"Do you mean, Master Lirriper," Mr. Vickars asked slowly, "that you are going to London in some sort of ship, and want to take my sons with you?"
"Well, sir, I am going to London, and the young masters seemed to think that they would like to go with me, if so be you would have no objection."
"I don't know," Mr. Vicars said. "It is a long passage, Master Lirriper; and, as I have heard, often a stormy one. I don't think my wife—"
"Oh, yes, father," Lionel broke in. "If you say yes, mother is sure to say yes; she always does, you know. And, you see, it will be a great thing for us to see London. Every one else seems to have seen London, and I am sure that it would do us good. And we might even see the queen."
"I think that they would be comfortable, sir," John Lirriper put in. "You see, my nephew's wife is daughter of a citizen, one Master Swindon, a ship's chandler, and he said there would be a room there for me, and they would make me heartily welcome. Now, you see, sir, the young masters could have that room, and I could very well sleep on board the ketch; and they would be out of all sort of mischief there."
"That would be a very good plan certainly, Master Lirriper. Well, well,
I don't know what to say."
"Say yes, father," Geoffrey said as he saw Mr. Vickars glance anxiously at the book he had left open. "If you say yes, you see it will be a grand thing for you, our being away for a week with nothing to disturb you."
"Well, well," Mr. Vickars said, "you must ask your mother. If she makes no objection, then I suppose you can go," and Mr.

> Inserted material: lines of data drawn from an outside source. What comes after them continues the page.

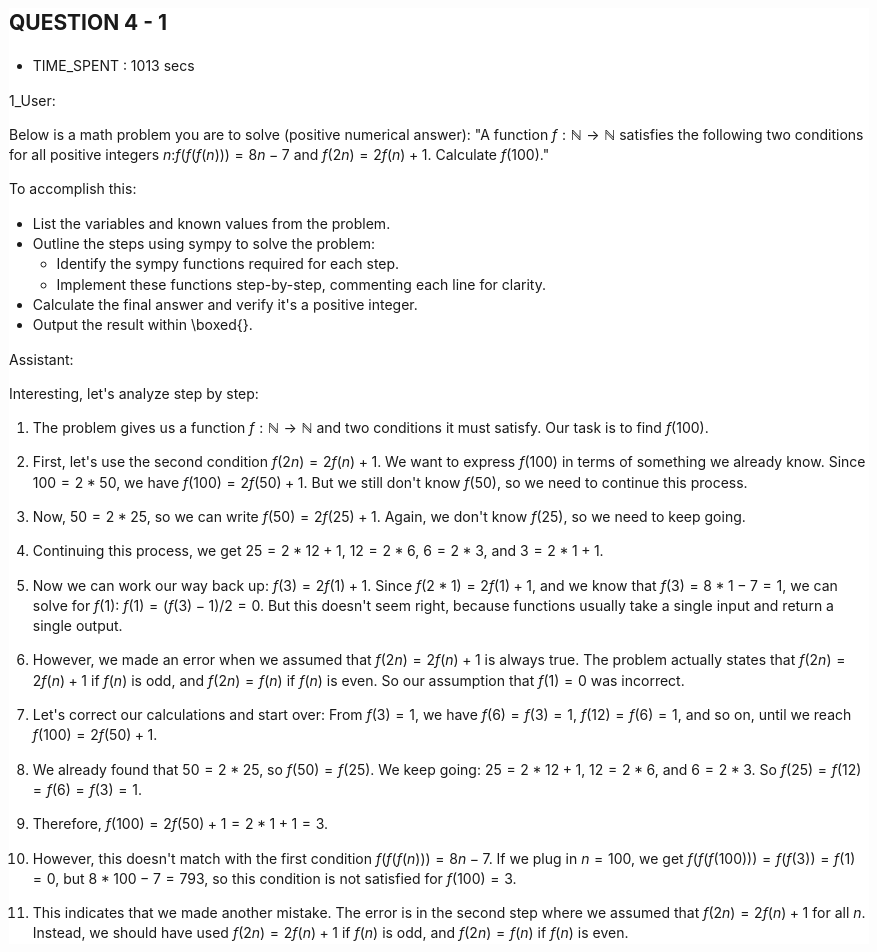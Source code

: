 

## QUESTION 4 - 1 
- TIME_SPENT : 1013 secs

1_User:

Below is a math problem you are to solve (positive numerical answer):
"A function $f: \mathbb N \to \mathbb N$ satisfies the following two conditions for all positive integers $n$:$f(f(f(n)))=8n-7$ and $f(2n)=2f(n)+1$. Calculate $f(100)$."

To accomplish this:
- List the variables and known values from the problem.
- Outline the steps using sympy to solve the problem:
  * Identify the sympy functions required for each step.
  * Implement these functions step-by-step, commenting each line for clarity.
- Calculate the final answer and verify it's a positive integer.
- Output the result within \boxed{}.

Assistant:

Interesting, let's analyze step by step:



1. The problem gives us a function $f: \mathbb N \to \mathbb N$ and two conditions it must satisfy. Our task is to find $f(100)$.

2. First, let's use the second condition $f(2n) = 2f(n) + 1$. We want to express $f(100)$ in terms of something we already know. Since $100 = 2*50$, we have $f(100) = 2f(50) + 1$. But we still don't know $f(50)$, so we need to continue this process.

3. Now, $50 = 2*25$, so we can write $f(50) = 2f(25) + 1$. Again, we don't know $f(25)$, so we need to keep going.

4. Continuing this process, we get $25 = 2*12 + 1$, $12 = 2*6$, $6 = 2*3$, and $3 = 2*1 + 1$.

5. Now we can work our way back up: $f(3) = 2f(1) + 1$. Since $f(2*1) = 2f(1) + 1$, and we know that $f(3) = 8*1 - 7 = 1$, we can solve for $f(1)$: $f(1) = (f(3) - 1) / 2 = 0$. But this doesn't seem right, because functions usually take a single input and return a single output.

6. However, we made an error when we assumed that $f(2n) = 2f(n) + 1$ is always true. The problem actually states that $f(2n) = 2f(n) + 1$ if $f(n)$ is odd, and $f(2n) = f(n)$ if $f(n)$ is even. So our assumption that $f(1) = 0$ was incorrect.

7. Let's correct our calculations and start over: From $f(3) = 1$, we have $f(6) = f(3) = 1$, $f(12) = f(6) = 1$, and so on, until we reach $f(100) = 2f(50) + 1$.

8. We already found that $50 = 2*25$, so $f(50) = f(25)$. We keep going: $25 = 2*12 + 1$, $12 = 2*6$, and $6 = 2*3$. So $f(25) = f(12) = f(6) = f(3) = 1$.

9. Therefore, $f(100) = 2f(50) + 1 = 2*1 + 1 = 3$.

10. However, this doesn't match with the first condition $f(f(f(n))) = 8n - 7$. If we plug in $n = 100$, we get $f(f(f(100))) = f(f(3)) = f(1) = 0$, but $8*100 - 7 = 793$, so this condition is not satisfied for $f(100) = 3$.

11. This indicates that we made another mistake. The error is in the second step where we assumed that $f(2n) = 2f(n) + 1$ for all $n$. Instead, we should have used $f(2n) = 2f(n) + 1$ if $f(n)$ is odd, and $f(2n) = f(n)$ if $f(n)$ is even.
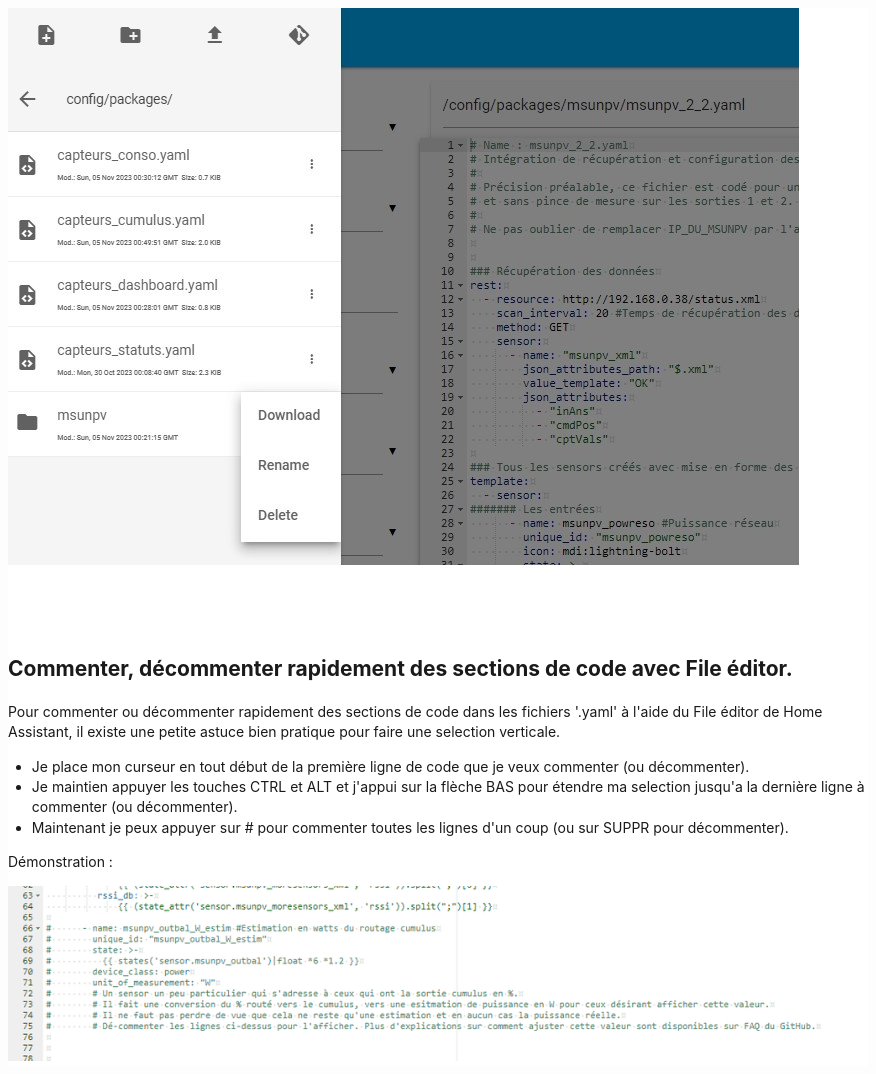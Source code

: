 ![](images/delete_integration.jpg)

</br></br>
## Commenter, décommenter rapidement des sections de code avec File éditor.
Pour commenter ou décommenter rapidement des sections de code dans les fichiers '.yaml' à l'aide du File éditor de Home Assistant, il existe une petite astuce bien pratique pour faire une selection verticale.
- Je place mon curseur en tout début de la première ligne de code que je veux commenter (ou décommenter).
- Je maintien appuyer les touches CTRL et ALT et j'appui sur la flèche BAS pour étendre ma selection jusqu'a la dernière ligne à commenter (ou décommenter).
- Maintenant je peux appuyer sur # pour commenter toutes les lignes d'un coup (ou sur SUPPR pour décommenter).

Démonstration :

![](images/commenter_rapidement.gif)

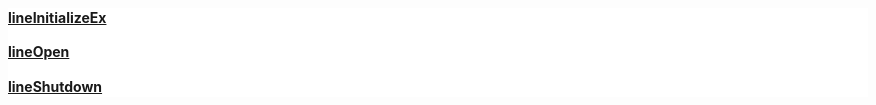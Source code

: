 [**lineInitializeEx**](/windows/desktop/api/Tapi/nf-tapi-lineinitializeexa)
</dt> <dt>

[**lineOpen**](/windows/desktop/api/Tapi/nf-tapi-lineopen)
</dt> <dt>

[**lineShutdown**](/windows/desktop/api/Tapi/nf-tapi-lineshutdown)
</dt> </dl>

 

 




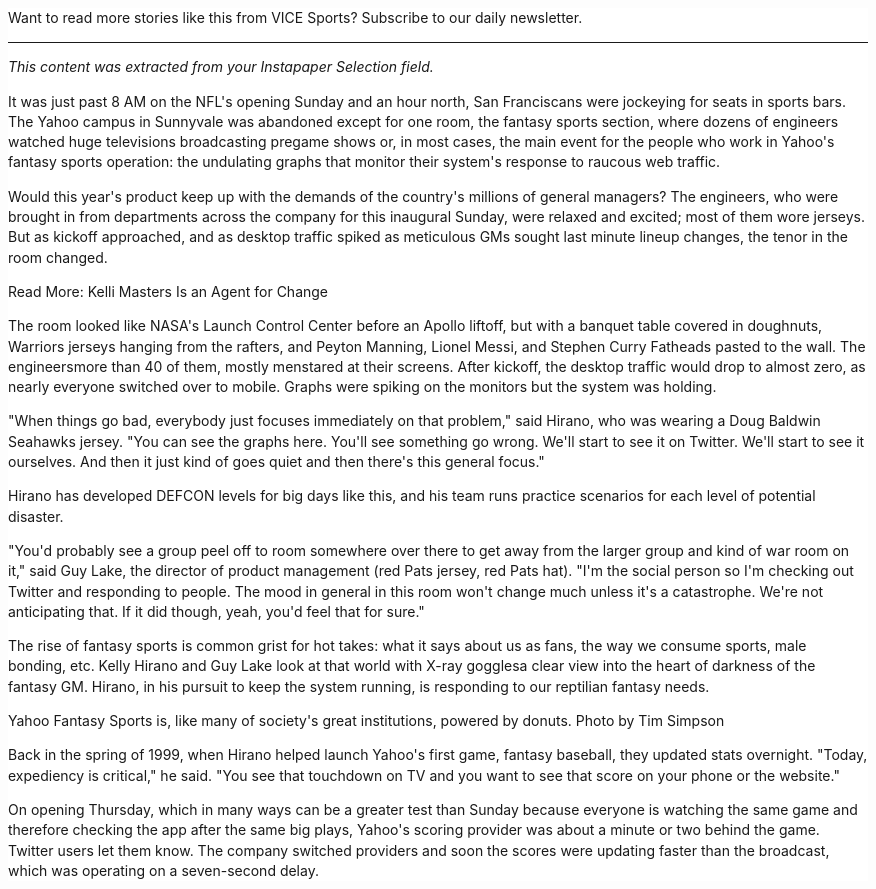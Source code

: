 Want to read more stories like this from VICE Sports? Subscribe to our daily newsletter.

---

*This content was extracted from your Instapaper Selection field.*

It was just past 8 AM on the NFL's opening Sunday and an hour north, San Franciscans were jockeying for seats in sports bars. The Yahoo campus in Sunnyvale was abandoned except for one room, the fantasy sports section, where dozens of engineers watched huge televisions broadcasting pregame shows or, in most cases, the main event for the people who work in Yahoo's fantasy sports operation: the undulating graphs that monitor their system's response to raucous web traffic.

Would this year's product keep up with the demands of the country's millions of general managers? The engineers, who were brought in from departments across the company for this inaugural Sunday, were relaxed and excited; most of them wore jerseys. But as kickoff approached, and as desktop traffic spiked as meticulous GMs sought last minute lineup changes, the tenor in the room changed.

Read More: Kelli Masters Is an Agent for Change

The room looked like NASA's Launch Control Center before an Apollo liftoff, but with a banquet table covered in doughnuts, Warriors jerseys hanging from the rafters, and Peyton Manning, Lionel Messi, and Stephen Curry Fatheads pasted to the wall. The engineersmore than 40 of them, mostly menstared at their screens. After kickoff, the desktop traffic would drop to almost zero, as nearly everyone switched over to mobile. Graphs were spiking on the monitors but the system was holding.

"When things go bad, everybody just focuses immediately on that problem," said Hirano, who was wearing a Doug Baldwin Seahawks jersey. "You can see the graphs here. You'll see something go wrong. We'll start to see it on Twitter. We'll start to see it ourselves. And then it just kind of goes quiet and then there's this general focus."

Hirano has developed DEFCON levels for big days like this, and his team runs practice scenarios for each level of potential disaster.

"You'd probably see a group peel off to room somewhere over there to get away from the larger group and kind of war room on it," said Guy Lake, the director of product management (red Pats jersey, red Pats hat). "I'm the social person so I'm checking out Twitter and responding to people. The mood in general in this room won't change much unless it's a catastrophe. We're not anticipating that. If it did though, yeah, you'd feel that for sure."

The rise of fantasy sports is common grist for hot takes: what it says about us as fans, the way we consume sports, male bonding, etc. Kelly Hirano and Guy Lake look at that world with X-ray gogglesa clear view into the heart of darkness of the fantasy GM. Hirano, in his pursuit to keep the system running, is responding to our reptilian fantasy needs.

Yahoo Fantasy Sports is, like many of society's great institutions, powered by donuts. Photo by Tim Simpson

Back in the spring of 1999, when Hirano helped launch Yahoo's first game, fantasy baseball, they updated stats overnight. "Today, expediency is critical," he said. "You see that touchdown on TV and you want to see that score on your phone or the website."

On opening Thursday, which in many ways can be a greater test than Sunday because everyone is watching the same game and therefore checking the app after the same big plays, Yahoo's scoring provider was about a minute or two behind the game. Twitter users let them know. The company switched providers and soon the scores were updating faster than the broadcast, which was operating on a seven-second delay.
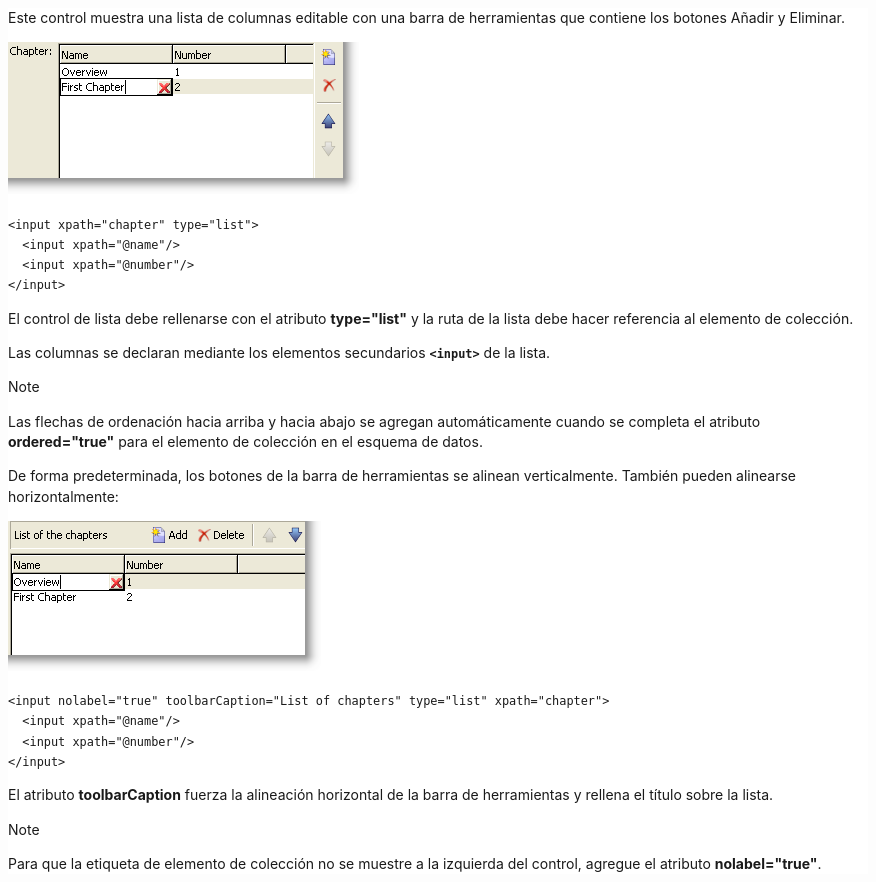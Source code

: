 Este control muestra una lista de columnas editable con una barra de herramientas que contiene los botones Añadir y Eliminar.

![](assets/d_ncs_content_form4.png)

```
<input xpath="chapter" type="list">
  <input xpath="@name"/>
  <input xpath="@number"/>
</input>
```

El control de lista debe rellenarse con el atributo **type=&quot;list&quot;** y la ruta de la lista debe hacer referencia al elemento de colección.

Las columnas se declaran mediante los elementos secundarios **`<input>`** de la lista.

>[!NOTE]
>
>Las flechas de ordenación hacia arriba y hacia abajo se agregan automáticamente cuando se completa el atributo **ordered=&quot;true&quot;** para el elemento de colección en el esquema de datos.

De forma predeterminada, los botones de la barra de herramientas se alinean verticalmente. También pueden alinearse horizontalmente:

![](assets/d_ncs_content_form5.png)

```
<input nolabel="true" toolbarCaption="List of chapters" type="list" xpath="chapter">
  <input xpath="@name"/>
  <input xpath="@number"/>
</input>
```

El atributo **toolbarCaption** fuerza la alineación horizontal de la barra de herramientas y rellena el título sobre la lista.

>[!NOTE]
>
>Para que la etiqueta de elemento de colección no se muestre a la izquierda del control, agregue el atributo **nolabel=&quot;true&quot;**.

Vickars hastily took up his book again.
The boys ran off to the kitchen, where their mother was superintending the brewing of some broth for a sick woman down the village.
"Mother!" Geoffrey exclaimed, "Master Lirriper's going to London in a ketch—a ship with a big mizzen sail, you know—and he has offered to take us with him and show us London. And father has said yes, and it's all settled if you have no objection; and of course you haven't."